Checksum algorithm differences between Flyway versions can cause mismatches even when migration files are unchanged. Flyway 5.x to 6.x introduced a change where the checksum calculation may include the relative path of the migration file. If upgrading Flyway, run flyway repair once in development to update all checksums to the new algorithm, then commit the schema history state to version control.
For teams using multiple Flyway configurations or locations, ensure migration paths are consistent across all environments. Relative path differences (db/migrations/ vs migrations/ vs /migrations/) can cause different checksums for identical files.
If working with repeatable migrations (R prefix, e.g., R__populate_cache.sql), note that these are re-run if their checksum changes, unlike versioned migrations which are run once. Intentional changes to repeatable migrations are expected and do not cause validation errors.

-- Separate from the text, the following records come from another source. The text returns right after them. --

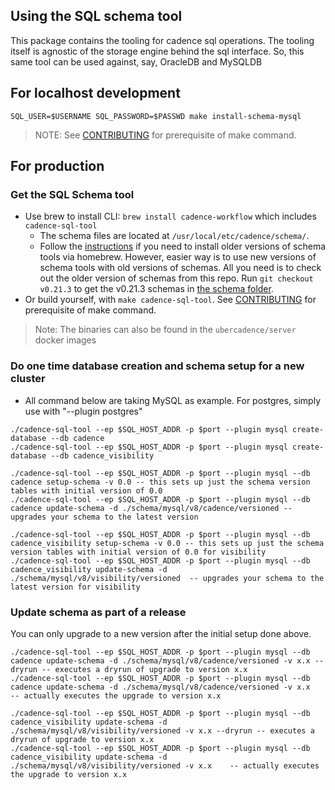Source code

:## Using the SQL schema tool

This package contains the tooling for cadence sql operations. The tooling itself is agnostic of the storage engine behind
the sql interface. So, this same tool can be used against, say, OracleDB and MySQLDB

## For localhost development
```
SQL_USER=$USERNAME SQL_PASSWORD=$PASSWD make install-schema-mysql
```
> NOTE: See [CONTRIBUTING](/CONTRIBUTING.md) for prerequisite of make command.

## For production

### Get the SQL Schema tool
* Use brew to install CLI: `brew install cadence-workflow` which includes `cadence-sql-tool`
  * The schema files are located at `/usr/local/etc/cadence/schema/`.
  * Follow the [instructions](https://github.com/cadence-workflow/cadence/discussions/4457) if you need to install older versions of schema tools via homebrew.
 However, easier way is to use new versions of schema tools with old versions of schemas.
 All you need is to check out the older version of schemas from this repo. Run `git checkout v0.21.3` to get the v0.21.3 schemas in [the schema folder](/schema).
* Or build yourself, with `make cadence-sql-tool`. See [CONTRIBUTING](/CONTRIBUTING.md) for prerequisite of make command.

> Note: The binaries can also be found in the `ubercadence/server` docker images

### Do one time database creation and schema setup for a new cluster
- All command below are taking MySQL as example. For postgres, simply use with "--plugin postgres"

```
./cadence-sql-tool --ep $SQL_HOST_ADDR -p $port --plugin mysql create-database --db cadence
./cadence-sql-tool --ep $SQL_HOST_ADDR -p $port --plugin mysql create-database --db cadence_visibility
```

```
./cadence-sql-tool --ep $SQL_HOST_ADDR -p $port --plugin mysql --db cadence setup-schema -v 0.0 -- this sets up just the schema version tables with initial version of 0.0
./cadence-sql-tool --ep $SQL_HOST_ADDR -p $port --plugin mysql --db cadence update-schema -d ./schema/mysql/v8/cadence/versioned -- upgrades your schema to the latest version

./cadence-sql-tool --ep $SQL_HOST_ADDR -p $port --plugin mysql --db cadence_visibility setup-schema -v 0.0 -- this sets up just the schema version tables with initial version of 0.0 for visibility
./cadence-sql-tool --ep $SQL_HOST_ADDR -p $port --plugin mysql --db cadence_visibility update-schema -d ./schema/mysql/v8/visibility/versioned  -- upgrades your schema to the latest version for visibility
```

### Update schema as part of a release
You can only upgrade to a new version after the initial setup done above.

```
./cadence-sql-tool --ep $SQL_HOST_ADDR -p $port --plugin mysql --db cadence update-schema -d ./schema/mysql/v8/cadence/versioned -v x.x --dryrun -- executes a dryrun of upgrade to version x.x
./cadence-sql-tool --ep $SQL_HOST_ADDR -p $port --plugin mysql --db cadence update-schema -d ./schema/mysql/v8/cadence/versioned -v x.x    -- actually executes the upgrade to version x.x

./cadence-sql-tool --ep $SQL_HOST_ADDR -p $port --plugin mysql --db cadence_visibility update-schema -d ./schema/mysql/v8/visibility/versioned -v x.x --dryrun -- executes a dryrun of upgrade to version x.x
./cadence-sql-tool --ep $SQL_HOST_ADDR -p $port --plugin mysql --db cadence_visibility update-schema -d ./schema/mysql/v8/visibility/versioned -v x.x    -- actually executes the upgrade to version x.x
```
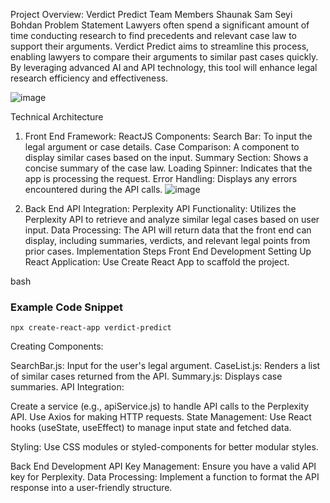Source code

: Project Overview: Verdict Predict
Team Members
Shaunak
Sam
Seyi
Bohdan
Problem Statement
Lawyers often spend a significant amount of time conducting research to find precedents and relevant case law to support their arguments. Verdict Predict aims to streamline this process, enabling lawyers to compare their arguments to similar past cases quickly. By leveraging advanced AI and API technology, this tool will enhance legal research efficiency and effectiveness.


![image](https://github.com/user-attachments/assets/d3723250-92f7-4a40-b8ff-06be985e497e)

Technical Architecture
1. Front End
Framework: ReactJS
Components:
Search Bar: To input the legal argument or case details.
Case Comparison: A component to display similar cases based on the input.
Summary Section: Shows a concise summary of the case law.
Loading Spinner: Indicates that the app is processing the request.
Error Handling: Displays any errors encountered during the API calls.
![image](https://github.com/user-attachments/assets/9f9594ed-eddb-4443-bc89-7fc3c85d3c35)

3. Back End
API Integration: Perplexity API
Functionality: Utilizes the Perplexity API to retrieve and analyze similar legal cases based on user input.
Data Processing: The API will return data that the front end can display, including summaries, verdicts, and relevant legal points from prior cases.
Implementation Steps
Front End Development
Setting Up React Application: Use Create React App to scaffold the project.

bash
### Example Code Snippet
```npx create-react-app verdict-predict```


Creating Components:

SearchBar.js: Input for the user's legal argument.
CaseList.js: Renders a list of similar cases returned from the API.
Summary.js: Displays case summaries.
API Integration:

Create a service (e.g., apiService.js) to handle API calls to the Perplexity API.
Use Axios for making HTTP requests.
State Management: Use React hooks (useState, useEffect) to manage input state and fetched data.

Styling: Use CSS modules or styled-components for better modular styles.

Back End Development
API Key Management: Ensure you have a valid API key for Perplexity.
Data Processing: Implement a function to format the API response into a user-friendly structure.
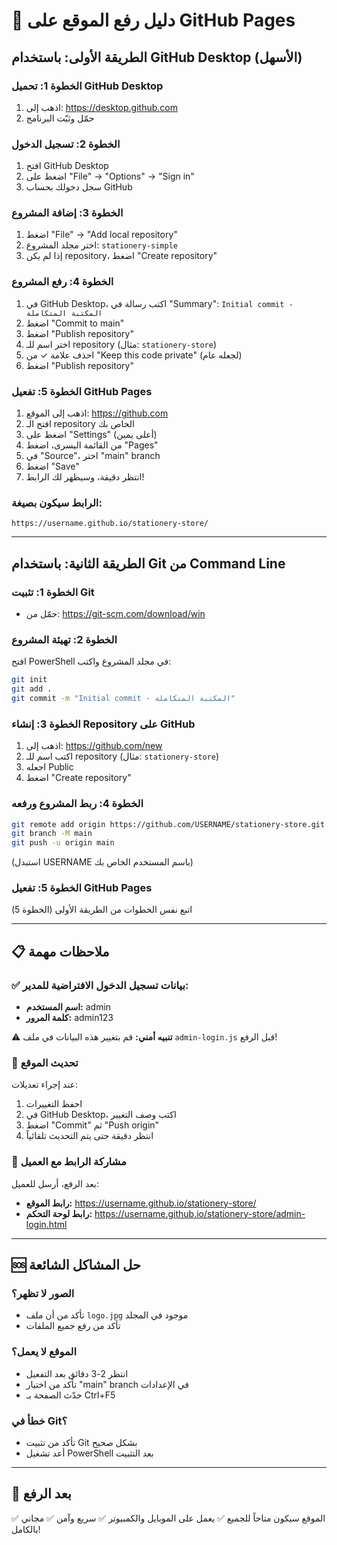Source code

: # 🚀 دليل رفع الموقع على GitHub Pages

## الطريقة الأولى: باستخدام GitHub Desktop (الأسهل)

### الخطوة 1: تحميل GitHub Desktop
1. اذهب إلى: https://desktop.github.com
2. حمّل وثبّت البرنامج

### الخطوة 2: تسجيل الدخول
1. افتح GitHub Desktop
2. اضغط على "File" → "Options" → "Sign in"
3. سجل دخولك بحساب GitHub

### الخطوة 3: إضافة المشروع
1. اضغط "File" → "Add local repository"
2. اختر مجلد المشروع: `stationery-simple`
3. إذا لم يكن repository، اضغط "Create repository"

### الخطوة 4: رفع المشروع
1. في GitHub Desktop، اكتب رسالة في "Summary": `Initial commit - المكتبة المتكاملة`
2. اضغط "Commit to main"
3. اضغط "Publish repository"
4. اختر اسم للـ repository (مثال: `stationery-store`)
5. احذف علامة ✓ من "Keep this code private" (لجعله عام)
6. اضغط "Publish repository"

### الخطوة 5: تفعيل GitHub Pages
1. اذهب إلى الموقع: https://github.com
2. افتح الـ repository الخاص بك
3. اضغط على "Settings" (أعلى يمين)
4. من القائمة اليسرى، اضغط "Pages"
5. في "Source"، اختر "main" branch
6. اضغط "Save"
7. انتظر دقيقة، وسيظهر لك الرابط!

### الرابط سيكون بصيغة:
```
https://username.github.io/stationery-store/
```

---

## الطريقة الثانية: باستخدام Git من Command Line

### الخطوة 1: تثبيت Git
- حمّل من: https://git-scm.com/download/win

### الخطوة 2: تهيئة المشروع
افتح PowerShell في مجلد المشروع واكتب:

```bash
git init
git add .
git commit -m "Initial commit - المكتبة المتكاملة"
```

### الخطوة 3: إنشاء Repository على GitHub
1. اذهب إلى: https://github.com/new
2. اكتب اسم للـ repository (مثال: `stationery-store`)
3. اجعله Public
4. اضغط "Create repository"

### الخطوة 4: ربط المشروع ورفعه
```bash
git remote add origin https://github.com/USERNAME/stationery-store.git
git branch -M main
git push -u origin main
```
(استبدل USERNAME باسم المستخدم الخاص بك)

### الخطوة 5: تفعيل GitHub Pages
اتبع نفس الخطوات من الطريقة الأولى (الخطوة 5)

---

## 📋 ملاحظات مهمة

### ✅ بيانات تسجيل الدخول الافتراضية للمدير:
- **اسم المستخدم:** admin
- **كلمة المرور:** admin123

⚠️ **تنبيه أمني:** قم بتغيير هذه البيانات في ملف `admin-login.js` قبل الرفع!

### 🔄 تحديث الموقع
عند إجراء تعديلات:
1. احفظ التغييرات
2. في GitHub Desktop، اكتب وصف التغيير
3. اضغط "Commit" ثم "Push origin"
4. انتظر دقيقة حتى يتم التحديث تلقائياً

### 📱 مشاركة الرابط مع العميل
بعد الرفع، أرسل للعميل:
- **رابط الموقع:** https://username.github.io/stationery-store/
- **رابط لوحة التحكم:** https://username.github.io/stationery-store/admin-login.html

---

## 🆘 حل المشاكل الشائعة

### الصور لا تظهر؟
- تأكد من أن ملف `logo.jpg` موجود في المجلد
- تأكد من رفع جميع الملفات

### الموقع لا يعمل؟
- انتظر 2-3 دقائق بعد التفعيل
- تأكد من اختيار "main" branch في الإعدادات
- حدّث الصفحة بـ Ctrl+F5

### خطأ في Git؟
- تأكد من تثبيت Git بشكل صحيح
- أعد تشغيل PowerShell بعد التثبيت

---

## 🎉 بعد الرفع
✅ الموقع سيكون متاحاً للجميع
✅ يعمل على الموبايل والكمبيوتر
✅ سريع وآمن
✅ مجاني بالكامل!
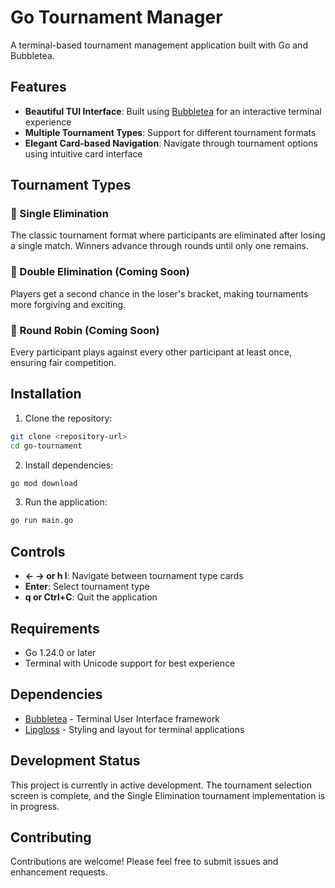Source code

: # Go Tournament Manager

A terminal-based tournament management application built with Go and Bubbletea.

## Features

- **Beautiful TUI Interface**: Built using [Bubbletea](https://github.com/charmbracelet/bubbletea) for an interactive terminal experience
- **Multiple Tournament Types**: Support for different tournament formats
- **Elegant Card-based Navigation**: Navigate through tournament options using intuitive card interface

## Tournament Types

### 🥊 Single Elimination
The classic tournament format where participants are eliminated after losing a single match. Winners advance through rounds until only one remains.

### 🔄 Double Elimination (Coming Soon)
Players get a second chance in the loser's bracket, making tournaments more forgiving and exciting.

### 🔁 Round Robin (Coming Soon)
Every participant plays against every other participant at least once, ensuring fair competition.

## Installation

1. Clone the repository:
```bash
git clone <repository-url>
cd go-tournament
```

2. Install dependencies:
```bash
go mod download
```

3. Run the application:
```bash
go run main.go
```

## Controls

- **← → or h l**: Navigate between tournament type cards
- **Enter**: Select tournament type
- **q or Ctrl+C**: Quit the application

## Requirements

- Go 1.24.0 or later
- Terminal with Unicode support for best experience

## Dependencies

- [Bubbletea](https://github.com/charmbracelet/bubbletea) - Terminal User Interface framework
- [Lipgloss](https://github.com/charmbracelet/lipgloss) - Styling and layout for terminal applications

## Development Status

This project is currently in active development. The tournament selection screen is complete, and the Single Elimination tournament implementation is in progress.

## Contributing

Contributions are welcome! Please feel free to submit issues and enhancement requests.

PostgreSQL-specific behavior: Since PostgreSQL supports DDL transactions, a failed migration will automatically rollback all schema changes made during that migration. If you have a V1.1 migration that failed partway through, the database schema may be clean but the flyway_schema_history table will record it as failed. Use repair to remove the failed entry and re-run the corrected migration.
When using containerized Flyway (Docker), ensure migration files are properly mounted and have consistent paths. Using volumes with different mount points across containers can cause path-based checksum differences.